A matança
Não penses
que a carne apenas é aquela oca
lívida carcaça
em imóvel galope alucinado,
embarrada numa trave da adega.
Não penses
que o milagre anual da salgadeira
vem sem morte e sem trabalhos. Não:
Contar-te-ei
que primeiro atam o porco em sua loja
com uma corda em torno do focinho
e o arrastam à força para o ar lavado e frio.
Contar-te-ei
que o porco luta e resiste: ora sentado
sobre os quartos traseiros (os futuros presuntos),
ora comicamente no solo as quatro patas
fincando com bravura se defende
da mal agourada violação. Por fim, cedendo,
colocam-no, ainda contrafeito,
entre roncos, bufos e sacões,
no banco, deitado sobre o lado,
por forma a expor o vulnerável,
comestível coração.
Contar-te-ei
que quando a faca penetra nas entranhas,
qual punhal vingador de antiga fome,
o grito é tal, tão desolado e aflito,
tão humano, tão digno de compaixão,
tão de criatura insultada e indefesa –
que tenho de tapar a mãos ambas os ouvidos
e recuar para os fundos da casa,
onde o rumor mal chegue. Ainda assim,
a voz implorativa é uma cascata,
uma cascata lenta e descendente,
em que o animal se esvai.
Quando calado – o sangue
jorrando impetuoso no alguidar –
é sinal que
o porco é morto:
viva o porco!
A. M. Pires Cabral, in ‘Algures a Nordeste, Catálogo de simples, feios e humildes’

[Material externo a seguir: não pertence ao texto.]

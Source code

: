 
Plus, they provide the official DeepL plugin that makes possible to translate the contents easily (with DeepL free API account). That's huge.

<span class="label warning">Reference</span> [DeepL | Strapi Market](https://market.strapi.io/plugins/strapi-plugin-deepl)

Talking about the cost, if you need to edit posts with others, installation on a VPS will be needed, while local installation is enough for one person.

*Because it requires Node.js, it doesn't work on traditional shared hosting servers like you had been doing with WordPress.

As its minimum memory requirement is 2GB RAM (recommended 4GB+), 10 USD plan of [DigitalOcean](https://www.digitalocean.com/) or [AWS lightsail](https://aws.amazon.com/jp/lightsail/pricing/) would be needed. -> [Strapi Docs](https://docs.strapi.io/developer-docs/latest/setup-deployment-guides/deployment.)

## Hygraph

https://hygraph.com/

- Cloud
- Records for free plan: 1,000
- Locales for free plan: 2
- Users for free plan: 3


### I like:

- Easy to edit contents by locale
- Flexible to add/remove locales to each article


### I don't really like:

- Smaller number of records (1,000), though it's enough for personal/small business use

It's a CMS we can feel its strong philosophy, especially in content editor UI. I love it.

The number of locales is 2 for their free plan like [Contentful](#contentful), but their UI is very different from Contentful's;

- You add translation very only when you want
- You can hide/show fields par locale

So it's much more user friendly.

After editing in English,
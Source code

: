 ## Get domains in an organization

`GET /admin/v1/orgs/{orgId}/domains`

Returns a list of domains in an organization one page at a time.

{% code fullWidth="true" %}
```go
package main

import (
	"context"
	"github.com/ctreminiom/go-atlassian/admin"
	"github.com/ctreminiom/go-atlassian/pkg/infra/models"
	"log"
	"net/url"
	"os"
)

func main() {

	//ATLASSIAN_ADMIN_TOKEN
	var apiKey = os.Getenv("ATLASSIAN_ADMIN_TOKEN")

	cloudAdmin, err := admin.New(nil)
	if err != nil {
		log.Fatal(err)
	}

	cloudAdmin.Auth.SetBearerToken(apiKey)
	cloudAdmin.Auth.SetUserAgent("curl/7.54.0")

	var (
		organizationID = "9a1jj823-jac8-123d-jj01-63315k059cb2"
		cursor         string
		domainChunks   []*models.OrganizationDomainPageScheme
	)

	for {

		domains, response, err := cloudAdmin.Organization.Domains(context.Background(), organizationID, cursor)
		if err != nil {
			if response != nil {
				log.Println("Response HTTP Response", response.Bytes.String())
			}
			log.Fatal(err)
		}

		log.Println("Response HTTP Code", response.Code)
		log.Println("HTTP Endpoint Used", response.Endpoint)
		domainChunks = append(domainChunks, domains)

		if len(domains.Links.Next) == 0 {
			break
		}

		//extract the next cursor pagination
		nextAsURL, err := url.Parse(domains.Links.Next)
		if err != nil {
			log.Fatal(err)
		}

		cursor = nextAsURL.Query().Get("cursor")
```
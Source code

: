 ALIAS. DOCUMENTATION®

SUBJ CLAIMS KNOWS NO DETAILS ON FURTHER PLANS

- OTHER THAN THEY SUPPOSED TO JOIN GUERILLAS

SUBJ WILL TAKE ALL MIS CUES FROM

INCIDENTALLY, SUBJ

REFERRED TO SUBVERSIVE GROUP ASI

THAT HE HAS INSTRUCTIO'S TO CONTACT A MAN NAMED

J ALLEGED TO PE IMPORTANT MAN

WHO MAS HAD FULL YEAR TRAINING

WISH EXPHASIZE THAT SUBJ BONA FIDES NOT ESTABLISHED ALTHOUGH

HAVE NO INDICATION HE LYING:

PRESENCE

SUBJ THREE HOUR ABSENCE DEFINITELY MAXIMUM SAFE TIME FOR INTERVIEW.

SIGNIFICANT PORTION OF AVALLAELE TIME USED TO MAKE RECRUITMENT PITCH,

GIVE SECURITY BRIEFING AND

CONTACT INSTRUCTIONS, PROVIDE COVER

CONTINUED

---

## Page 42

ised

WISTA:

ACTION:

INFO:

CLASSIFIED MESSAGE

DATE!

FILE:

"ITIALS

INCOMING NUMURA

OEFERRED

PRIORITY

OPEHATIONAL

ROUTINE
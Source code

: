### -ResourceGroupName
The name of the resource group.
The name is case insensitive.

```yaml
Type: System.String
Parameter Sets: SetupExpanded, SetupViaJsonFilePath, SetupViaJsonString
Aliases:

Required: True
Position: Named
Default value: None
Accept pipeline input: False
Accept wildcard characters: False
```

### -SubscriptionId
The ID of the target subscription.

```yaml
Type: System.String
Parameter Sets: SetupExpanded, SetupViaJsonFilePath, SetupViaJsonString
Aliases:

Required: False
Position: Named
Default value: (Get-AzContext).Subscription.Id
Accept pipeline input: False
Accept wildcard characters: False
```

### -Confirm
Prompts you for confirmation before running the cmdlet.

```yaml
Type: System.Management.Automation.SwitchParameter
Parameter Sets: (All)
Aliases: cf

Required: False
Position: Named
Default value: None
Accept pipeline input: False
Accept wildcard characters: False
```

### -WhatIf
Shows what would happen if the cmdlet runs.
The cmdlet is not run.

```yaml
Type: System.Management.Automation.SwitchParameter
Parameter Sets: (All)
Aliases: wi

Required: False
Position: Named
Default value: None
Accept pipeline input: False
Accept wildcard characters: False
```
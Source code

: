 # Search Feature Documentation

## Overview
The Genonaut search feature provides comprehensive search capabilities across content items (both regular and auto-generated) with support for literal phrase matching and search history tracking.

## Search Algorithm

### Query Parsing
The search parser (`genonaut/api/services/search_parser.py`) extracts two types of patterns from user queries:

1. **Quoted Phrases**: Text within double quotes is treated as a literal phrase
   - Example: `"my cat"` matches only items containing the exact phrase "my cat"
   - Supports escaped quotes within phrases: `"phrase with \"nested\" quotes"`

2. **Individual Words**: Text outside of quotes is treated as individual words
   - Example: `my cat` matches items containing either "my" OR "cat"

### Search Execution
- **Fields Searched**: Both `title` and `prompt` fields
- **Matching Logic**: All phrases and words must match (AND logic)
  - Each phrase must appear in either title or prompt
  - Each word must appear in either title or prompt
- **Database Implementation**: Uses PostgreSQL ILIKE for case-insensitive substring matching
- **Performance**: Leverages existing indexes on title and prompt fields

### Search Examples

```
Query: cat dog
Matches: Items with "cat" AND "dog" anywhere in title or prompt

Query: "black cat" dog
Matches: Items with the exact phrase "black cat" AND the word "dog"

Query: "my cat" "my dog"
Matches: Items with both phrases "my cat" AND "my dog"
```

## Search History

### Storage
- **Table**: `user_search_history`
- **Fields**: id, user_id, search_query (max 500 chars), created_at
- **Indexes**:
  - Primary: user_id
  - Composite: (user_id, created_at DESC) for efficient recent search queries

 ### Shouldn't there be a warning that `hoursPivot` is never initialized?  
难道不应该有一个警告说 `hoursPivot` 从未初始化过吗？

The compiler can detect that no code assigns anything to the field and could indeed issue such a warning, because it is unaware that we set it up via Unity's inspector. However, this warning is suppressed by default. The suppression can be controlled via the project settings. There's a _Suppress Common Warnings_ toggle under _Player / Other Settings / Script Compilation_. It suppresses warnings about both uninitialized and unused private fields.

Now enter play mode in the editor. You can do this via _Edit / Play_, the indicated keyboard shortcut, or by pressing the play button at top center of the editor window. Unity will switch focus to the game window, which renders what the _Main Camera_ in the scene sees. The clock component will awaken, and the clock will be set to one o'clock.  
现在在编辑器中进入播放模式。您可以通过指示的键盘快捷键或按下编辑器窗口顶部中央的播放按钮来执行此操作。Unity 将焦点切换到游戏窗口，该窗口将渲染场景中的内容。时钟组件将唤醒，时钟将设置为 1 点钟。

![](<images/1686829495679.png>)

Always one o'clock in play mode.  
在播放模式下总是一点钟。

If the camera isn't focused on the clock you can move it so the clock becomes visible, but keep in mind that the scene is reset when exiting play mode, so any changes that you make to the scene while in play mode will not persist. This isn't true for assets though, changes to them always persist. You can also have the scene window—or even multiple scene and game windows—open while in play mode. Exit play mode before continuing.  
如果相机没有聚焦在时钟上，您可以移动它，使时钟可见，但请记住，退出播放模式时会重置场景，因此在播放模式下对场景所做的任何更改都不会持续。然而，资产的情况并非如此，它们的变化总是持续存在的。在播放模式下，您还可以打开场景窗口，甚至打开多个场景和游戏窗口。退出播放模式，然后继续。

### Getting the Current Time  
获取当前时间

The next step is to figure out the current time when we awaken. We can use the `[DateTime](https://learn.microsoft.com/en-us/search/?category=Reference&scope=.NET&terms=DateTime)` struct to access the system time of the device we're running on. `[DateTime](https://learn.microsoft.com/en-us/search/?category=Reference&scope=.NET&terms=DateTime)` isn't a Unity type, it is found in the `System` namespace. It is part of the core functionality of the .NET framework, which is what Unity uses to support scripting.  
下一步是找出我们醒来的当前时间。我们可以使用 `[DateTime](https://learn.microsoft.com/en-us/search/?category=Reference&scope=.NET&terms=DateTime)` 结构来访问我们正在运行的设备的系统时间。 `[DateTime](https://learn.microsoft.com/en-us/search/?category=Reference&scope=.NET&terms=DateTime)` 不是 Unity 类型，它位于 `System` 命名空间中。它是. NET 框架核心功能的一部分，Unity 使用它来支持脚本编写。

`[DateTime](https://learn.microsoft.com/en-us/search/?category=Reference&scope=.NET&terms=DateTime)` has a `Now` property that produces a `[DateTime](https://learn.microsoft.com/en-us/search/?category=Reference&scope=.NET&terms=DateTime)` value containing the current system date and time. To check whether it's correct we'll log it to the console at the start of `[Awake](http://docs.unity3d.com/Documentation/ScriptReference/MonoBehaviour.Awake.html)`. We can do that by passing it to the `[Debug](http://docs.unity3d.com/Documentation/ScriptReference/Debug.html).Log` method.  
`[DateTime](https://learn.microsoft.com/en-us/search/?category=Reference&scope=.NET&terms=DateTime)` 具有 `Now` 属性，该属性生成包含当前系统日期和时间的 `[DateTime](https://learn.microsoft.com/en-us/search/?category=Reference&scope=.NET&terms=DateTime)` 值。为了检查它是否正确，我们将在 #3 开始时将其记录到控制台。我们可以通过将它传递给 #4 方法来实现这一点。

É um poema forte, duro, bárbaro, o que escolhi para iniciar este editorial. É certo que sim. É o registo de uma crueldade assistida, perpetrada em tempos idos sobre um animal, e à qual assisti, na infância, tapando os ouvidos, como o poeta, porém, com o objetivo de solucionar a sobrevivência de tantas famílias. O porco morria para se doar aos homens. Entenda-se. Depois de sermos bombardeados com tantas notícias sobre violência e sobre a crueldade humanas (e obviamente que não podia deixar de referir o caso mais monstruoso de todos, o de Jeffrey Epstein), considerei ser esse um tema adequado para este mês. Confesso que comecei. Desisti. O asco e o nojo buliram com a minha dignidade de pessoa e de mulher; Os relatos envergonham a condição de ser humano. Por isso escolhi este poema. Sem pretender ofender nem chocar ninguém, vejo, neste porco, todas as vítimas, mulheres, adolescentes, crianças, que continuam eventualmente a viver, mas morrem, porque lhes são roubados direitos, dignidade, honra, amor-próprio, o que de mais sagrado e importante há na vida.